(Data items)

****

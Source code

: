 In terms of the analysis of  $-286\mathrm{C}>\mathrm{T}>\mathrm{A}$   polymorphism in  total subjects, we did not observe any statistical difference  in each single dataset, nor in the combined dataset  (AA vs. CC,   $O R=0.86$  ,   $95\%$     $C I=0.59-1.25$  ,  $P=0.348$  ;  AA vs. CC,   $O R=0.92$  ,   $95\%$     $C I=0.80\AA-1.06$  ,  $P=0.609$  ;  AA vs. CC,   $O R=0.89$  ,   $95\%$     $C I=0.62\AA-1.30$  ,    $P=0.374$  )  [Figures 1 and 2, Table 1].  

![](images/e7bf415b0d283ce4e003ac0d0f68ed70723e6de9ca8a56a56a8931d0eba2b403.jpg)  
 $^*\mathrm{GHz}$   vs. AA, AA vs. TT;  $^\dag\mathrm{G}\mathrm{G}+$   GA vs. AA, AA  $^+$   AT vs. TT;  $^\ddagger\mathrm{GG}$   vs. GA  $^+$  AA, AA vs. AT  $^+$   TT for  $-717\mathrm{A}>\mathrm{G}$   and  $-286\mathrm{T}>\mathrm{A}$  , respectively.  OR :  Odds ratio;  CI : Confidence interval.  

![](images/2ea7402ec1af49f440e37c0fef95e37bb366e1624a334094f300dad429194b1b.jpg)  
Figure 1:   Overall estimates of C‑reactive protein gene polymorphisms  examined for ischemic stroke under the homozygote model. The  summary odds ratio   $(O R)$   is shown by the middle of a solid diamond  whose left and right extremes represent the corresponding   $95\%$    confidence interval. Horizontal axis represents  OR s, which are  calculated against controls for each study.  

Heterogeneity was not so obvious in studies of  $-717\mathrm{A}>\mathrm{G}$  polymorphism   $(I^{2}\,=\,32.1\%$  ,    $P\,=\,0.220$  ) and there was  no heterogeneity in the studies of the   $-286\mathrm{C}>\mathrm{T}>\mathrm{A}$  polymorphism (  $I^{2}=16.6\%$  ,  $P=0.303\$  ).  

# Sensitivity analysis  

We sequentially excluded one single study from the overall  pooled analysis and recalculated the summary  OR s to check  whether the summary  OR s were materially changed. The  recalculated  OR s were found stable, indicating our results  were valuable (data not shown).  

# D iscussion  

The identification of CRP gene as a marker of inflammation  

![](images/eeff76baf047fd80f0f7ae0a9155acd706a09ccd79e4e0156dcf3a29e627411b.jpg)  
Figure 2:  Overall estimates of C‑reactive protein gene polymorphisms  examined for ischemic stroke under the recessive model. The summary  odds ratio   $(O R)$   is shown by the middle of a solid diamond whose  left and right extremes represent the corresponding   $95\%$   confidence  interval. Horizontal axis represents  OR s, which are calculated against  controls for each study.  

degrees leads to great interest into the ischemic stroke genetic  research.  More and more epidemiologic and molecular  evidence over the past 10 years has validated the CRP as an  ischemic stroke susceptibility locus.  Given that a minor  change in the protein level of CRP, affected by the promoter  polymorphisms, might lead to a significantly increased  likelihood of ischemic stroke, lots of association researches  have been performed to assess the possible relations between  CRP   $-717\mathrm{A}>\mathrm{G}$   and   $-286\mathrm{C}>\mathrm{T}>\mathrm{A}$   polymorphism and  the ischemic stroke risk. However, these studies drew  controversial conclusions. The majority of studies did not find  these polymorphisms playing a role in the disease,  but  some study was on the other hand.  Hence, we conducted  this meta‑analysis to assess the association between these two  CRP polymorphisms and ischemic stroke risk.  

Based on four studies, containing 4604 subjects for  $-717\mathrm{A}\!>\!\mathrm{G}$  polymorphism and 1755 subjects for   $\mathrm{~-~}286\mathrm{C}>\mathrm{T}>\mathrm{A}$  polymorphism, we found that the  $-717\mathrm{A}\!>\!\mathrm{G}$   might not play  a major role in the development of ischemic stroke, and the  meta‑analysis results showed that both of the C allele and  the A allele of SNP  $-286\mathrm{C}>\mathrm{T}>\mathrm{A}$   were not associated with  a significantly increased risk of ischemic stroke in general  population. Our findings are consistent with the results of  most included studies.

****

→ **Exercise aim**
Looking at the entries above, count each line that includes the string "model" and give only the total.

→ **Written solution**
2